Set down, exactly as written, the lines from the top of the data to the line that holds "This safety check", and omit the pictures.
%%
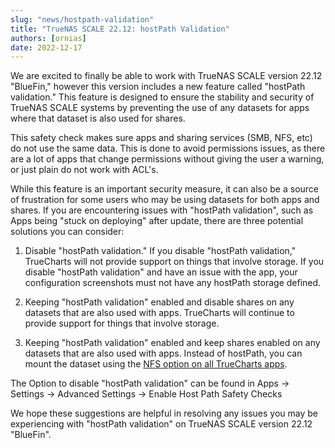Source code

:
 ```yaml
---
slug: "news/hostpath-validation"
title: "TrueNAS SCALE 22.12: hostPath Validation"
authors: [ornias]
date: 2022-12-17
---
```


We are excited to finally be able to work with TrueNAS SCALE version 22.12 "BlueFin," however this version includes a new feature called "hostPath validation." This feature is designed to ensure the stability and security of TrueNAS SCALE systems by preventing the use of any datasets for apps where that dataset is also used for shares.

This safety check makes sure apps and sharing services (SMB, NFS, etc) do not use the same data. This is done to avoid permissions issues, as there are a lot of apps that change permissions without giving the user a warning, or just plain do not work with ACL's.

While this feature is an important security measure, it can also be a source of frustration for some users who may be using datasets for both apps and shares. If you are encountering issues with "hostPath validation", such as Apps being "stuck on deploying" after update, there are three potential solutions you can consider:

1. Disable "hostPath validation." If you disable "hostPath validation," TrueCharts will not provide support on things that involve storage. If you disable "hostPath validation" and have an issue with the app, your configuration screenshots must not have any hostPath storage defined.

2. Keeping "hostPath validation" enabled and disable shares on any datasets that are also used with apps. TrueCharts will continue to provide support for things that involve storage.

3. Keeping "hostPath validation" enabled and keep shares enabled on any datasets that are also used with apps. Instead of hostPath, you can mount the dataset using the [NFS option on all TrueCharts apps](/platforms/scale/guides/nfs-share).

The Option to disable "hostPath validation" can be found in Apps -> Settings -> Advanced Settings -> Enable Host Path Safety Checks

We hope these suggestions are helpful in resolving any issues you may be experiencing with "hostPath validation" on TrueNAS SCALE version 22.12 "BlueFin".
%%
_TASK OUTPUT_:
Source code

:
 ```yaml
---
slug: "news/hostpath-validation"
title: "TrueNAS SCALE 22.12: hostPath Validation"
authors: [ornias]
date: 2022-12-17
---
```


We are excited to finally be able to work with TrueNAS SCALE version 22.12 "BlueFin," however this version includes a new feature called "hostPath validation." This feature is designed to ensure the stability and security of TrueNAS SCALE systems by preventing the use of any datasets for apps where that dataset is also used for shares.

This safety check makes sure apps and sharing services (SMB, NFS, etc) do not use the same data. This is done to avoid permissions issues, as there are a lot of apps that change permissions without giving the user a warning, or just plain do not work with ACL's.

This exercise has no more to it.